__Exercise brief__: The answer must be a single number: how many lines in the records below contain the word "campus".

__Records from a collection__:
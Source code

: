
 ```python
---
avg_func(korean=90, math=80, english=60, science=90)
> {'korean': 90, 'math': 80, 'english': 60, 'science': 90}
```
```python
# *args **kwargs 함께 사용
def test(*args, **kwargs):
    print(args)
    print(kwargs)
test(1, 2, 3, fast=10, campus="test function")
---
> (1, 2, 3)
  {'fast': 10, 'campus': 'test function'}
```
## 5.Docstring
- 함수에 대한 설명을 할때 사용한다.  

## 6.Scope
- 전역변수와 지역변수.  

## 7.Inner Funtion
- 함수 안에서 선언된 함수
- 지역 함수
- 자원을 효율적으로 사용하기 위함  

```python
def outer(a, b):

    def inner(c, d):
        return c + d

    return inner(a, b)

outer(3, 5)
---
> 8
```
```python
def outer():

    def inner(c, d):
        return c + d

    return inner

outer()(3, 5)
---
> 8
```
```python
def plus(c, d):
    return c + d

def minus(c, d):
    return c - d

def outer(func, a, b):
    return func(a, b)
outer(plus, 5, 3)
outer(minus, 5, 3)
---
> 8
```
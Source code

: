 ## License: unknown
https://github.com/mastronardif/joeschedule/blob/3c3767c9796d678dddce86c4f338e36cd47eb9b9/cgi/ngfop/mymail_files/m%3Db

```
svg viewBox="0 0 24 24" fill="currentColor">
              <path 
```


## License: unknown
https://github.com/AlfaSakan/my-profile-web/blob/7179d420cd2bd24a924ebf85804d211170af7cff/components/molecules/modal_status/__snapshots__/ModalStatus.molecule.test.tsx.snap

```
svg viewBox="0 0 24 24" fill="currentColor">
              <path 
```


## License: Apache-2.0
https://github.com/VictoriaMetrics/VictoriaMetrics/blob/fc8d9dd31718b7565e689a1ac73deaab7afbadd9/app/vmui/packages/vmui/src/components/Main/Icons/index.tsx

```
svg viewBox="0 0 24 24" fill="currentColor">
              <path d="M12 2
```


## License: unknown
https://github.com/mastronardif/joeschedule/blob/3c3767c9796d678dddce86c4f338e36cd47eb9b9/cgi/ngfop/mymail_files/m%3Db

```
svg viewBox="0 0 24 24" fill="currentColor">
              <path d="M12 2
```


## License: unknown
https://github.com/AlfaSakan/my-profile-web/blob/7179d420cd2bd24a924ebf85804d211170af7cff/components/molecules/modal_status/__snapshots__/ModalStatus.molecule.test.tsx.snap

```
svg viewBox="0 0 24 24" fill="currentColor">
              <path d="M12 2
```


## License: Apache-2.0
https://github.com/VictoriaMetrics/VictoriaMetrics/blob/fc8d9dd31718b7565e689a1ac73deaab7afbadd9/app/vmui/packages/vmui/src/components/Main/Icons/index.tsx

__Output__: 2